### Data for this exercise
== == ==
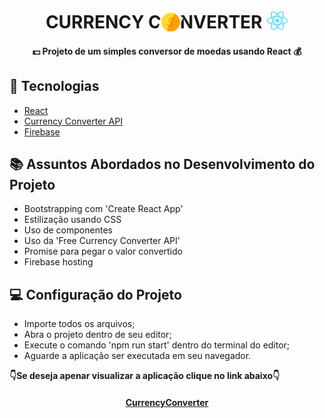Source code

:<h1 align="center">
    CURRENCY C<img src=".src/../src/coin.svg" width="30px" style="margin-bottom: -5px; transform: rotate(25deg)"></img>NVERTER
        <img src="./public/logo192.png" width="35px" alt="react logo" style="margin-bottom: -5px" ></img>
</h1>

<h4 align="center">
    💵 Projeto de um simples conversor de moedas usando React 💰  
</h4>

## :rocket: Tecnologias

- [React](https://reactjs.org)
- [Currency Converter API](https://www.currencyconverterapi.com/)
- [Firebase](https://firebase.google.com/)

## 📚 Assuntos Abordados no Desenvolvimento do Projeto

- Bootstrapping com 'Create React App'
- Estilização usando CSS
- Uso de componentes
- Uso da 'Free Currency Converter API'
- Promise para pegar o valor convertido
- Firebase hosting


## 💻 Configuração do Projeto


- Importe todos os arquivos;
- Abra o projeto dentro de seu editor;
- Execute o comando 'npm run start' dentro do terminal do editor;
- Aguarde a aplicação ser executada em seu navegador.
  
**👇Se deseja apenar visualizar a aplicação clique no link abaixo👇**

<h4 align="center">
    <a href="https://converter-fea31.firebaseapp.com/">CurrencyConverter</a>
</h4>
== == ==
### Problem description
Every line of the data that includes the word "aplicação" should be copied.

### Solved problem
- Aguarde a aplicação ser executada em seu navegador.
**👇Se deseja apenar visualizar a aplicação clique no link abaixo👇**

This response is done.